REVIEW: NEW WORLD GENERATION – NEW WORLD GENERATION
New World Generation
New World Generation
Now Again Records
Somewhere between the early and late seventies there was a sesmic shift in the soul music of America. At the beginning of the decade the emphasis was on the earnest and epic sprawl of albums such as Marvin Gaye’s What’s Going On, or the rasping sexual provocations of James Brown; it was music with dirt under its nails, a political edge and a street-wise strut. Within ten years the genre had shifted towards something more hedonistic and ephemeral, mutating into disco in the process. As Now-Again founder Eothen ‘Egon’ Alapatt points out in his sleeve notes, many of the bands that had earned their chops in the sweat lodge of the first part of the decade struggled to make the transition.

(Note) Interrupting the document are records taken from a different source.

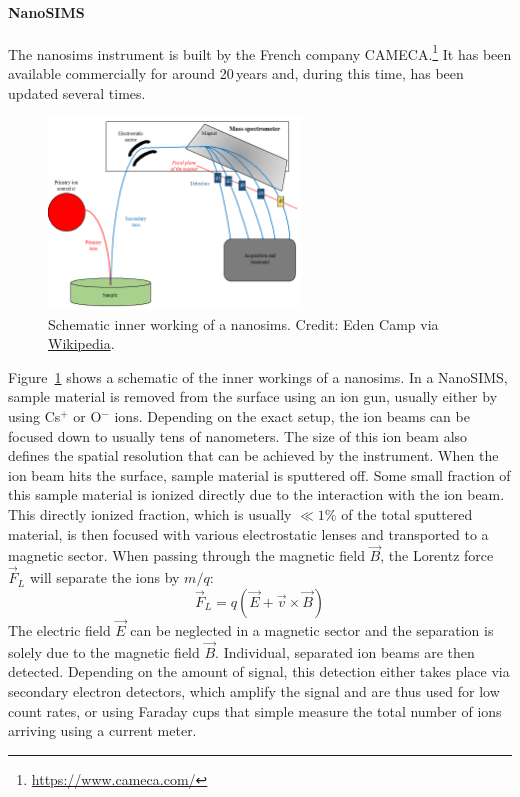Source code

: \paragraph{NanoSIMS} The \acf{nanosims} instrument is built by the French company CAMECA.\footnote{\url{https://www.cameca.com/}} It has been available commercially for around 20\,years and, during this time, has been updated several times. 
\begin{figure}[tb]
    \centering
    \includegraphics[width=0.6\textwidth]{graphics/stardust/nanosims}
    \caption{Schematic inner working of a \ac{nanosims}. Credit: Eden Camp via \href{https://en.wikipedia.org/wiki/Nanoscale_secondary_ion_mass_spectrometry}{Wikipedia}.}
    \label{fig:stardust_nanosims_schematic}
\end{figure}
Figure~\ref{fig:stardust_nanosims_schematic} shows a schematic of the inner workings of a \ac{nanosims}. 
In a NanoSIMS, sample material is removed from the surface using an ion gun, usually either by using Cs$^{+}$ or O$^{-}$ ions. Depending on the exact setup, the ion beams can be focused down to usually tens of nanometers. The size of this ion beam also defines the spatial resolution that can be achieved by the instrument. When the ion beam hits the surface, sample material is sputtered off. Some small fraction of this sample material is ionized directly due to the interaction with the ion beam. This directly ionized fraction, which is usually $\ll1\%$ of the total sputtered material, is then focused with various electrostatic lenses and transported to a magnetic sector. When passing through the magnetic field $\vec{B}$, the Lorentz force $\vec{F}_L$ will separate the ions by $m/q$:
\begin{equation}
    \vec{F}_L = q(\vec{E} + \vec{v} \times \vec{B})
\end{equation}
The electric field $\vec{E}$ can be neglected in a magnetic sector and the separation is solely due to the magnetic field $\vec{B}$. Individual, separated ion beams are then detected. Depending on the amount of signal, this detection either takes place via secondary electron detectors, which amplify the signal and are thus used for low count rates, or using Faraday cups that simple measure the total number of ions arriving using a current meter.

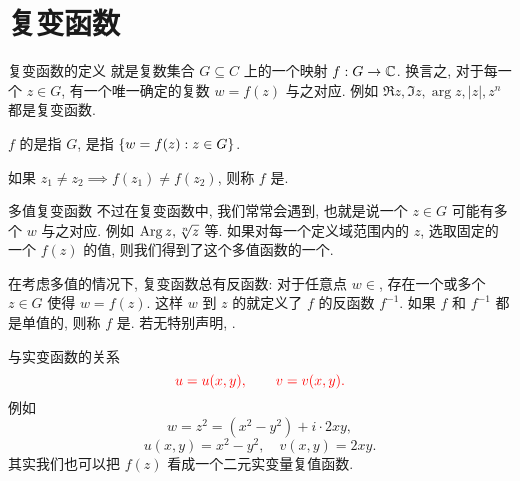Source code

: \section{复变函数}


\begin{frame}{复变函数的定义}
\onslide<+->
就是复数集合 $G\subseteq C$ 上的一个映射 $f:G\to {\mathbb{C}}$.
\onslide<+->
换言之, 对于每一个 $z\in G$, 有一个唯一确定的复数 $w=f(z)$ 与之对应.
\onslide<+->
例如 $\Re z,\Im z,\arg z,|z|,z^n$ 都是复变函数.

\onslide<+->
$f$ 的是指 $G$, 是指 ${\left\{w=f(z):z\in G\right\}}$.

\onslide<+->
如果 $z_1\neq z_2\implies f(z_1)\neq f(z_2)$, 则称 $f$ 是.
\end{frame}


\begin{frame}{多值复变函数}
\onslide<+->
不过在复变函数中, 我们常常会遇到, 也就是说一个 $z\in G$ 可能有多个 $w$ 与之对应.
\onslide<+->
例如 $\operatorname{Arg} z,\sqrt[n]z$ 等.
\onslide<+->
如果对每一个定义域范围内的 $z$, 选取固定的一个 $f(z)$ 的值, 则我们得到了这个多值函数的一个.

\onslide<+->
在考虑多值的情况下, 复变函数总有反函数:
\onslide<+->
对于任意点 $w\in $, 存在一个或多个 $z\in G$ 使得 $w=f(z)$.
\onslide<+->
这样 $w$ 到 $z$ 的就定义了 $f$ 的反函数 $f^{-1}$.
\onslide<+->
如果 $f$ 和 $f^{-1}$ 都是单值的, 则称 $f$ 是.
\onslide<+->
若无特别声明, .
\end{frame}


\begin{frame}{与实变函数的关系}
\onslide<+->
\[{\color{red}{u=u(x,y),\qquad v=v(x,y).}}\]
\onslide<+->
例如
\[w=z^2=(x^2-y^2)+i\cdot 2xy,\]
\[u(x,y)=x^2-y^2,\quad v(x,y)=2xy.\]
\onslide<+->
其实我们也可以把 $f(z)$ 看成一个二元实变量复值函数.
\end{frame}



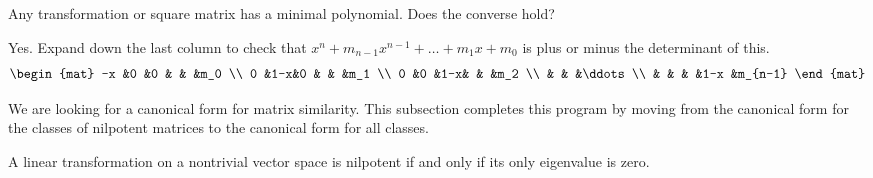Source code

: \begin{exercises}
  \item
    Any transformation or square matrix has a minimal polynomial.
    Does the converse hold?
    \begin{answer}
      Yes.
      Expand down the last column to check that
      \( x^n+m_{n-1}x^{n-1}+\dots+m_1x+m_0 \) is plus or minus the
      determinant of this.
      \begin{equation*}
         \begin{mat}
            -x  &0  &0  &      &    &m_0    \\
             0  &1-x&0  &      &    &m_1    \\
             0  &0  &1-x&      &    &m_2    \\
                &   &   &\ddots             \\
                &   &   &      &1-x &m_{n-1}
         \end{mat}
      \end{equation*} 
     \end{answer}
\end{exercises}












We are looking for a canonical form for matrix similarity.
This subsection completes this program by moving
from the canonical form for the classes 
of nilpotent matrices to
the canonical form for all classes.

\begin{lemma} \label{le:NilIffOnlyEigenZero}
A linear transformation on a nontrivial vector space 
is nilpotent if and only if its only eigenvalue is zero.
\end{lemma}

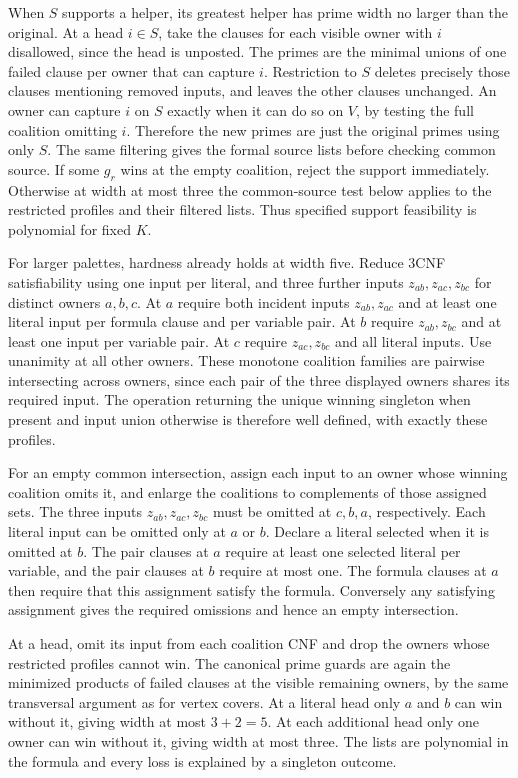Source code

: When $S$ supports a helper, its greatest helper has prime
width no larger than the original. At a head $i\in S$, take
the clauses for each visible owner with $i$ disallowed, since
the head is unposted. The primes are the minimal unions of
one failed clause per owner that can capture $i$. Restriction
to $S$ deletes precisely those clauses mentioning removed
inputs, and leaves the other clauses unchanged. An owner
can capture $i$ on $S$ exactly when it can do so on $V$,
by testing the full coalition omitting $i$. Therefore the
new primes are just the original primes using only $S$.
The same filtering gives the formal source lists before
checking common source. If some $g_r$ wins at the empty
coalition, reject the support immediately. Otherwise at
width at most three the common-source test below applies
to the restricted profiles and their filtered lists. Thus
specified support feasibility is polynomial for fixed $K$.

For larger palettes, hardness already holds at width five.
Reduce 3CNF satisfiability using one input per literal, and
three further inputs $z_{ab},z_{ac},z_{bc}$ for distinct owners
$a,b,c$. At $a$ require both incident inputs $z_{ab},z_{ac}$
and at least one literal input per formula clause and per
variable pair. At $b$ require $z_{ab},z_{bc}$ and at least
one input per variable pair. At $c$ require $z_{ac},z_{bc}$
and all literal inputs. Use unanimity at all other owners.
These monotone coalition families are pairwise intersecting
across owners, since each pair of the three displayed owners
shares its required input. The operation returning the unique
winning singleton when present and input union otherwise is
therefore well defined, with exactly these profiles.

For an empty common intersection, assign each input to an
owner whose winning coalition omits it, and enlarge the
coalitions to complements of those assigned sets. The three
inputs $z_{ab},z_{ac},z_{bc}$ must be omitted at $c,b,a$,
respectively. Each literal input can be omitted only at $a$
or $b$. Declare a literal selected when it is omitted at $b$.
The pair clauses at $a$ require at least one selected literal
per variable, and the pair clauses at $b$ require at most one.
The formula clauses at $a$ then require that this assignment
satisfy the formula. Conversely any satisfying assignment
gives the required omissions and hence an empty intersection.

At a head, omit its input from each coalition CNF and drop
the owners whose restricted profiles cannot win. The canonical
prime guards are again the minimized products of failed clauses
at the visible remaining owners, by the same transversal
argument as for vertex covers. At a literal head only $a$
and $b$ can win without it, giving width at most $3+2=5$.
At each additional head only one owner can win without it,
giving width at most three. The lists are polynomial in the
formula and every loss is explained by a singleton outcome.

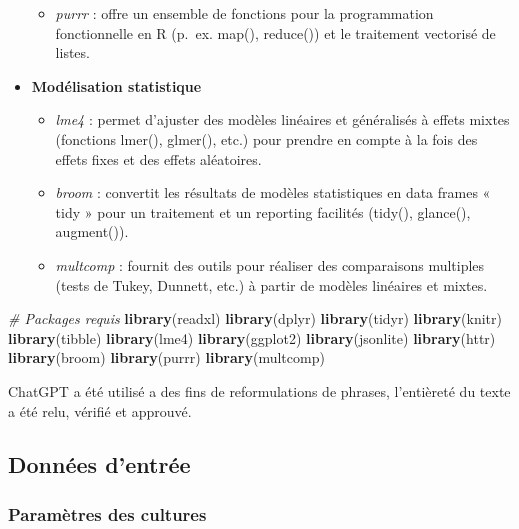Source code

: \documentclass[
]{article}
\newenvironment{Shaded}{\begin{snugshade}}{\end{snugshade}}
\newcommand{\CommentTok}[1]{\textcolor[rgb]{0.56,0.35,0.01}{\textit{#1}}}
\newcommand{\FunctionTok}[1]{\textcolor[rgb]{0.13,0.29,0.53}{\textbf{#1}}}
\newcommand{\NormalTok}[1]{#1}
\providecommand{\tightlist}{%
  \setlength{\itemsep}{0pt}\setlength{\parskip}{0pt}}
\begin{document}
\begin{itemize}
  \begin{itemize}
  \tightlist
  \item
    \emph{purrr} : offre un ensemble de fonctions pour la programmation
    fonctionnelle en R (p.~ex. map(), reduce()) et le traitement
    vectorisé de listes.
  \end{itemize}
\item
  \textbf{Modélisation statistique}

  \begin{itemize}
  \item
    \emph{lme4} : permet d'ajuster des modèles linéaires et généralisés
    à effets mixtes (fonctions lmer(), glmer(), etc.) pour prendre en
    compte à la fois des effets fixes et des effets aléatoires.
  \item
    \emph{broom} : convertit les résultats de modèles statistiques en
    data frames « tidy » pour un traitement et un reporting facilités
    (tidy(), glance(), augment()).
  \item
    \emph{multcomp} : fournit des outils pour réaliser des comparaisons
    multiples (tests de Tukey, Dunnett, etc.) à partir de modèles
    linéaires et mixtes.
  \end{itemize}
\end{itemize}

\begin{Shaded}
\begin{Highlighting}[]
\CommentTok{\# Packages requis}
\FunctionTok{library}\NormalTok{(readxl)}
\FunctionTok{library}\NormalTok{(dplyr)}
\FunctionTok{library}\NormalTok{(tidyr)}
\FunctionTok{library}\NormalTok{(knitr)}
\FunctionTok{library}\NormalTok{(tibble)}
\FunctionTok{library}\NormalTok{(lme4)}
\FunctionTok{library}\NormalTok{(ggplot2)}
\FunctionTok{library}\NormalTok{(jsonlite)}
\FunctionTok{library}\NormalTok{(httr)}
\FunctionTok{library}\NormalTok{(broom)}
\FunctionTok{library}\NormalTok{(purrr)}
\FunctionTok{library}\NormalTok{(multcomp)}
\end{Highlighting}
\end{Shaded}

ChatGPT a été utilisé a des fins de reformulations de phrases,
l'entièreté du texte a été relu, vérifié et approuvé.

\subsection{Données d'entrée}\label{donnuxe9es-dentruxe9e}

\subsubsection{Paramètres des
cultures}\label{paramuxe8tres-des-cultures}
\end{document}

One exception was New World Generation, a big band soul outfit headed by Lekan Parsons. This reissue collects together their entire recorded output, itself an impressive feat given the band’s relative obscurity. It is worth pausing at this point to note that this is what Now-Again do best, and deserve particular praise for. Their reissues are not only lovingly collated, but also function as important documents of music that rarely found commercial success outside their own sphere. New World Generation’s offering is no exception: a hyperactive and melodic set of late soul music that simultaneously seems luminous and curiously elegiac, marking as it does a transition in music that – whilst not inherently bad – seems fairly tedious now all the cocaine discos have stopped.
‘Curious Soul’ is perhaps the clearest indication of what New World Generation succeed at, its bass and percussion tightly locked and rooted in early disco, with skittish guitar and keyboard serving to energise the song with . The vocals are immaculate in their harmonising, whilst lyrically the whole album leans towards affirmative calls for unity. There seems, in fact, a heavy emphasis on some form of collectivisation, particularly with regards to the sharing of the vocal duties. ‘I’m Feeling Fine’ features a superb female vocalist whose phrasing is faintly reminiscent of Erykah Badu’s early work. Elsewhere the proto-rap of ‘Do What You Do’ is nested comfortably in a musical bedding that at times recalls Dr Dre’s G-Funk work.
New World Generation are a terrific discovery, and well deserving of a Now-Again re-issue. While there isn’t a great deal of variation track-to-track, the whole album seems a fitting document of a band that managed to produce dazzling music in spite of the world’s disregard. The transition of fashions for some may have been painful, for New World Generation it seems to have been something of a revelation.